L’abstention massive des législatives 2017 : une grève générale civique, proclame Mélenchon !
Si, on y regarde de plus près entre les abstentionnistes « empêchés » plus ceux qui ne votent pas par principe et ceux qui pensaient que les jeux étaient faits, sans oublier ceux qui ne trouvaient pas leur bonheur – y compris donc chez les insoumis – dans l’offre, il faut vraiment beaucoup d’imagination pour y voir une grève générale des électeurs et la qualifier de surcroît de civique !
Donc sur les 51,3% d’abstentionnistes du 1er tour, un très gros tiers, 9 Millions, dit « avoir été empêché(e) de voter pour des raisons personnelles », ce qui n’est pas vraiment l’expression d’un message politique net. Quant aux 17%, toujours au 1er tour qui prétendent ne pas s’être senti(e) représenté(e) par aucun candidat, vu la palette, on a bien envie de reprendre les paroles de Belmondo dans A bout de souffle « Si vous n’aimez pas la mer, si vous n’aimez pas la campagne, si vous n’aimez pas la montagne, allez vous faire foutre ! ».
Bien sûr au 2e tour (57,3 % d’abstentions), on comprend mieux que plus de 8 millions ne se soient pas retrouvés dans les candidats encore en lice, mais ce nombre global regroupe aussi bien du FN que du FI, du PS que du LR, etc., selon les circonscriptions, voire, comme dans la nôtre, un choix entre un macroniste officiel et un valssiste rallié à Macron. Les empêchés, à 7,3 millions, ont fondu d’un tour à l’autre.
Que dire des 5 puis 4% (quasi le même nombre d’ailleurs d’un tour à l’autre) qui estiment que seule compte la présidentielle ? Leur prêter une quelconque insoumission semble assez hardi. Même chose d’ailleurs pour les 14 puis 15% qui estimaient la victoire des candidats LREM ou assimilés inéluctable.

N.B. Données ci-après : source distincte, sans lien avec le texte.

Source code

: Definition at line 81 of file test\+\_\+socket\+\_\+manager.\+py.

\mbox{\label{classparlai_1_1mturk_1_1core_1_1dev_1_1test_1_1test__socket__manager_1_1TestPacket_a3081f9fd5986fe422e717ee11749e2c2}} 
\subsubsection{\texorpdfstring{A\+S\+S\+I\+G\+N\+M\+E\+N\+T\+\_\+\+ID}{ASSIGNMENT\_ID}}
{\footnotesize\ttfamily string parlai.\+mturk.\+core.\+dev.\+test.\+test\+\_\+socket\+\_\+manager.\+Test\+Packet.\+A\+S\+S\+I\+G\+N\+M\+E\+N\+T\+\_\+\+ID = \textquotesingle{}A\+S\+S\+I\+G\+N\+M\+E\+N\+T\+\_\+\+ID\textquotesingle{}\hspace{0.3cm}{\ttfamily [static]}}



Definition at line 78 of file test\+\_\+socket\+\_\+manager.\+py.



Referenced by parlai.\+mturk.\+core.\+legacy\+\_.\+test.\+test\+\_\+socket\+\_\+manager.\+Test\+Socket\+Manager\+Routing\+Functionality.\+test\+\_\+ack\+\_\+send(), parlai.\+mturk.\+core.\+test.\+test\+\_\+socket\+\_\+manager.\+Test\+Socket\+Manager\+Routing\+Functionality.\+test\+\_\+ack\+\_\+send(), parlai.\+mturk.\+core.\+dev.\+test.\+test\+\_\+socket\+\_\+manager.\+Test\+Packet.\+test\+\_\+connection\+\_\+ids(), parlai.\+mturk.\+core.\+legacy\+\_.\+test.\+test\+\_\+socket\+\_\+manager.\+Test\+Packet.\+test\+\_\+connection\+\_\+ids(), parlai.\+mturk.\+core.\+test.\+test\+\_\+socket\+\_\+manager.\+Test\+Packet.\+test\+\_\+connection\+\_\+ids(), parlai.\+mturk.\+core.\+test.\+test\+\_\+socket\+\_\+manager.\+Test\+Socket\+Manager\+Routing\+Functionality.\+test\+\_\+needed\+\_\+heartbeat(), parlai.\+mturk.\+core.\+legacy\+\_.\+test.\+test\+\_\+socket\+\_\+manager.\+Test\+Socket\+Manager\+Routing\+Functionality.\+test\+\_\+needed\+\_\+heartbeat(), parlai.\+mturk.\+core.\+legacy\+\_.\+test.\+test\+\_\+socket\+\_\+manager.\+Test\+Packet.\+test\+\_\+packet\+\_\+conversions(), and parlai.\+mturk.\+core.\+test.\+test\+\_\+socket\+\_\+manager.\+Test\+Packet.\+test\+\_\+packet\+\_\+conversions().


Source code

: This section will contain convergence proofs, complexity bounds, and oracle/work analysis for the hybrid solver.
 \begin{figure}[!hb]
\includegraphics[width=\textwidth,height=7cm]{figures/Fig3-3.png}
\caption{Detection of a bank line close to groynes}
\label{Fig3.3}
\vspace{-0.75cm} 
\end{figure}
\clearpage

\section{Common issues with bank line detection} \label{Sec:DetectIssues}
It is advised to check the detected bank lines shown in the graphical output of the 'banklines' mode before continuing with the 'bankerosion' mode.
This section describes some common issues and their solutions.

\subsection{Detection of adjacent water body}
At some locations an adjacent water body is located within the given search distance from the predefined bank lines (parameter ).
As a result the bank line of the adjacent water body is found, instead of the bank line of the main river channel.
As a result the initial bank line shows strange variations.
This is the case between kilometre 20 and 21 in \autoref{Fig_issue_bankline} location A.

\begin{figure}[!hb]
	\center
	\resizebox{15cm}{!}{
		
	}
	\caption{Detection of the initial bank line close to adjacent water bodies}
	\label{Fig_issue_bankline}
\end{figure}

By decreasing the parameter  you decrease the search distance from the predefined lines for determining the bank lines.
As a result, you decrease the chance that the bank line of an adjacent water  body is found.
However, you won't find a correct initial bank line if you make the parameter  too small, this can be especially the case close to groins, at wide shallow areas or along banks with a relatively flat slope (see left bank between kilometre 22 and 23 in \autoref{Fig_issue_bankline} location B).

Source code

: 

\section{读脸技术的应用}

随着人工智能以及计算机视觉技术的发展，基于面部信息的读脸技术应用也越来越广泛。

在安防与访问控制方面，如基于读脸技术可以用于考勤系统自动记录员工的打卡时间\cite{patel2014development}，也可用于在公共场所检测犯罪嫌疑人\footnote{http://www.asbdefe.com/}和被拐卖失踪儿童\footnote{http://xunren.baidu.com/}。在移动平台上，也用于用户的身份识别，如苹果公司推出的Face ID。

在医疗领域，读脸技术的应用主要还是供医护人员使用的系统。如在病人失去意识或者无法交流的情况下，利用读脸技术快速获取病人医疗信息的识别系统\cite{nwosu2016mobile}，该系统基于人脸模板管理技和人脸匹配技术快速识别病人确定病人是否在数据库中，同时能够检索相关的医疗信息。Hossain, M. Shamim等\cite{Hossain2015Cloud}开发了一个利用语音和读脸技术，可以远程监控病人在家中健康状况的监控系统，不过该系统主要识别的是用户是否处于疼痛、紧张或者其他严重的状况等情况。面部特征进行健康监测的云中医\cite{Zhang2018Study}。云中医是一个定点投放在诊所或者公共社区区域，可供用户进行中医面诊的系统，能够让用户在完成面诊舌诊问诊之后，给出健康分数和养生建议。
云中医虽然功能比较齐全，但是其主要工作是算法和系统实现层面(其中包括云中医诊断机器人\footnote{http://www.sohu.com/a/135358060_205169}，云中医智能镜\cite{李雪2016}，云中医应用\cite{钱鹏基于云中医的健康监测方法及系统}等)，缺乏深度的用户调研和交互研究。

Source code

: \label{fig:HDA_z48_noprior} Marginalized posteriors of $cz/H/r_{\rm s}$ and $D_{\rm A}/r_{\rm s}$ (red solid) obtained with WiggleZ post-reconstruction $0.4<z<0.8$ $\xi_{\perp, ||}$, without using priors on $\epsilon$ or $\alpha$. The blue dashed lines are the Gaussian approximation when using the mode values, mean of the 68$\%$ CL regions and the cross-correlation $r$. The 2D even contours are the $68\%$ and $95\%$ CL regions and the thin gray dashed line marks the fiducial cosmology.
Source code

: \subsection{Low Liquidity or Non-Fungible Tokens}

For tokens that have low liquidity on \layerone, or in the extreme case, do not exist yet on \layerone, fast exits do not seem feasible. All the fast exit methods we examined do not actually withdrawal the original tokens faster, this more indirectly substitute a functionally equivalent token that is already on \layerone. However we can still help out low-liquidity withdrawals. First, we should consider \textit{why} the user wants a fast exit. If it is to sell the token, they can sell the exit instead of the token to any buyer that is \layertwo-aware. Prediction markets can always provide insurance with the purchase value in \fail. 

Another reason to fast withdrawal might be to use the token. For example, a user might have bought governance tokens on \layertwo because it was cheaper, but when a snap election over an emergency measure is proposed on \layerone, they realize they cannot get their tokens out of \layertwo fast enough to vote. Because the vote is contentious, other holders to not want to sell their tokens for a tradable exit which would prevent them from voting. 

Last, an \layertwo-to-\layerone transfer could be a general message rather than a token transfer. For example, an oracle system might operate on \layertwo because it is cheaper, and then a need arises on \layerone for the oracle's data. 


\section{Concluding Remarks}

Au mieux ou au pire, selon le point de vue, peu enthousiasmés par cette prévisible victoire, cela n’en fait pas cependant des troupes de choc prêtes à en découdre.
Les 6% qui d’un tour à l’autre ne se retrouve pas dans le mode de scrutin, les adeptes donc de la proportionnelle (mis à part quelques disciples d’Etienne Chouard, pour le tirage au sort), aspirent sans doute à une VIe République, mais est-ce celle que préconise Mélenchon ?
Faudrait-il voir dans les 11 puis 9% qui affirment « ne plus avoir envie de voter aux élections quelles qu’elles soient » – 2,5 millions d’abstentionnistes perpétuels – des disciples de Badiou, des rebelles en puissance, qui font fi des oripeaux de la démocratie bourgeoise ?
Reste donc les 10 puis 9%, nombre remarquablement constant d’un tour à l’autre puisque l’abstention a gonflé : 2 440 000, qui ont voulu « envoyer un message de mécontentement à la classe politique », y compris d’ailleurs aux « insoumis » !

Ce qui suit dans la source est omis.